----- Given data
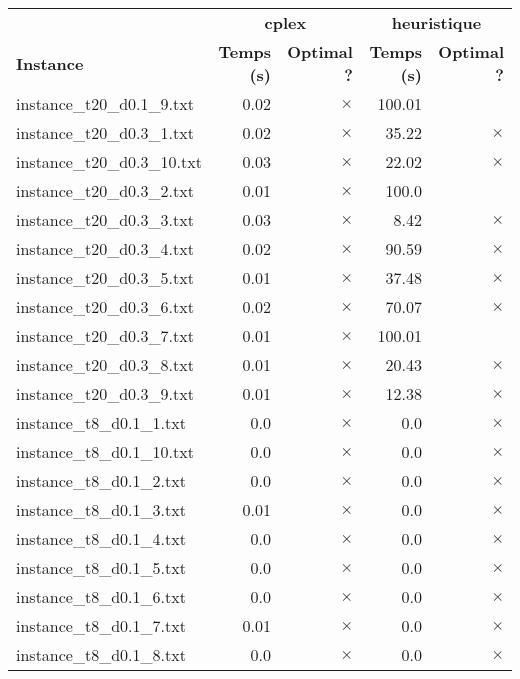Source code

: \documentclass{article}
\begin{document}
\newpage
\begin{center}
\renewcommand{\arraystretch}{1.4} 
 \begin{tabular}{lrrrr}
	\hline
 & \multicolumn{2}{c}{\textbf{cplex}} & \multicolumn{2}{c}{\textbf{heuristique}}\\
\textbf{Instance}  & \textbf{Temps (s)} & \textbf{Optimal ?}  & \textbf{Temps (s)} & \textbf{Optimal ?} \\\hline

instance\_t20\_d0.1\_9.txt & 0.02 & 
$\times$
 & 100.01 & 
\\
instance\_t20\_d0.3\_1.txt & 0.02 & 
$\times$
 & 35.22 & 
$\times$
\\
instance\_t20\_d0.3\_10.txt & 0.03 & 
$\times$
 & 22.02 & 
$\times$
\\
instance\_t20\_d0.3\_2.txt & 0.01 & 
$\times$
 & 100.0 & 
\\
instance\_t20\_d0.3\_3.txt & 0.03 & 
$\times$
 & 8.42 & 
$\times$
\\
instance\_t20\_d0.3\_4.txt & 0.02 & 
$\times$
 & 90.59 & 
$\times$
\\
instance\_t20\_d0.3\_5.txt & 0.01 & 
$\times$
 & 37.48 & 
$\times$
\\
instance\_t20\_d0.3\_6.txt & 0.02 & 
$\times$
 & 70.07 & 
$\times$
\\
instance\_t20\_d0.3\_7.txt & 0.01 & 
$\times$
 & 100.01 & 
\\
instance\_t20\_d0.3\_8.txt & 0.01 & 
$\times$
 & 20.43 & 
$\times$
\\
instance\_t20\_d0.3\_9.txt & 0.01 & 
$\times$
 & 12.38 & 
$\times$
\\
instance\_t8\_d0.1\_1.txt & 0.0 & 
$\times$
 & 0.0 & 
$\times$
\\
instance\_t8\_d0.1\_10.txt & 0.0 & 
$\times$
 & 0.0 & 
$\times$
\\
instance\_t8\_d0.1\_2.txt & 0.0 & 
$\times$
 & 0.0 & 
$\times$
\\
instance\_t8\_d0.1\_3.txt & 0.01 & 
$\times$
 & 0.0 & 
$\times$
\\
instance\_t8\_d0.1\_4.txt & 0.0 & 
$\times$
 & 0.0 & 
$\times$
\\
instance\_t8\_d0.1\_5.txt & 0.0 & 
$\times$
 & 0.0 & 
$\times$
\\
instance\_t8\_d0.1\_6.txt & 0.0 & 
$\times$
 & 0.0 & 
$\times$
\\
instance\_t8\_d0.1\_7.txt & 0.01 & 
$\times$
 & 0.0 & 
$\times$
\\
instance\_t8\_d0.1\_8.txt & 0.0 & 
$\times$
 & 0.0 & 
$\times$
\\

\end{tabular}
\end{center}
\end{document}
----------
### Exercise details
This exercise calls for the records to be given again exactly, without the images.

### Finished task
Source code

: \documentclass{article}
\begin{document}
\newpage
\begin{center}
\renewcommand{\arraystretch}{1.4} 
 \begin{tabular}{lrrrr}
	\hline
 & \multicolumn{2}{c}{\textbf{cplex}} & \multicolumn{2}{c}{\textbf{heuristique}}\\
\textbf{Instance}  & \textbf{Temps (s)} & \textbf{Optimal ?}  & \textbf{Temps (s)} & \textbf{Optimal ?} \\\hline

instance\_t20\_d0.1\_9.txt & 0.02 & 
$\times$
 & 100.01 & 
\\
instance\_t20\_d0.3\_1.txt & 0.02 & 
$\times$
 & 35.22 & 
$\times$
\\
instance\_t20\_d0.3\_10.txt & 0.03 & 
$\times$
 & 22.02 & 
$\times$
\\
instance\_t20\_d0.3\_2.txt & 0.01 & 
$\times$
 & 100.0 & 
\\
instance\_t20\_d0.3\_3.txt & 0.03 & 
$\times$
 & 8.42 & 
$\times$
\\
instance\_t20\_d0.3\_4.txt & 0.02 & 
$\times$
 & 90.59 & 
$\times$
\\
instance\_t20\_d0.3\_5.txt & 0.01 & 
$\times$
 & 37.48 & 
$\times$
\\
instance\_t20\_d0.3\_6.txt & 0.02 & 
$\times$
 & 70.07 & 
$\times$
\\
instance\_t20\_d0.3\_7.txt & 0.01 & 
$\times$
 & 100.01 & 
\\
instance\_t20\_d0.3\_8.txt & 0.01 & 
$\times$
 & 20.43 & 
$\times$
\\
instance\_t20\_d0.3\_9.txt & 0.01 & 
$\times$
 & 12.38 & 
$\times$
\\
instance\_t8\_d0.1\_1.txt & 0.0 & 
$\times$
 & 0.0 & 
$\times$
\\
instance\_t8\_d0.1\_10.txt & 0.0 & 
$\times$
 & 0.0 & 
$\times$
\\
instance\_t8\_d0.1\_2.txt & 0.0 & 
$\times$
 & 0.0 & 
$\times$
\\
instance\_t8\_d0.1\_3.txt & 0.01 & 
$\times$
 & 0.0 & 
$\times$
\\
instance\_t8\_d0.1\_4.txt & 0.0 & 
$\times$
 & 0.0 & 
$\times$
\\
instance\_t8\_d0.1\_5.txt & 0.0 & 
$\times$
 & 0.0 & 
$\times$
\\
instance\_t8\_d0.1\_6.txt & 0.0 & 
$\times$
 & 0.0 & 
$\times$
\\
instance\_t8\_d0.1\_7.txt & 0.01 & 
$\times$
 & 0.0 & 
$\times$
\\
instance\_t8\_d0.1\_8.txt & 0.0 & 
$\times$
 & 0.0 & 
$\times$
\\

\end{tabular}
\end{center}
\end{document}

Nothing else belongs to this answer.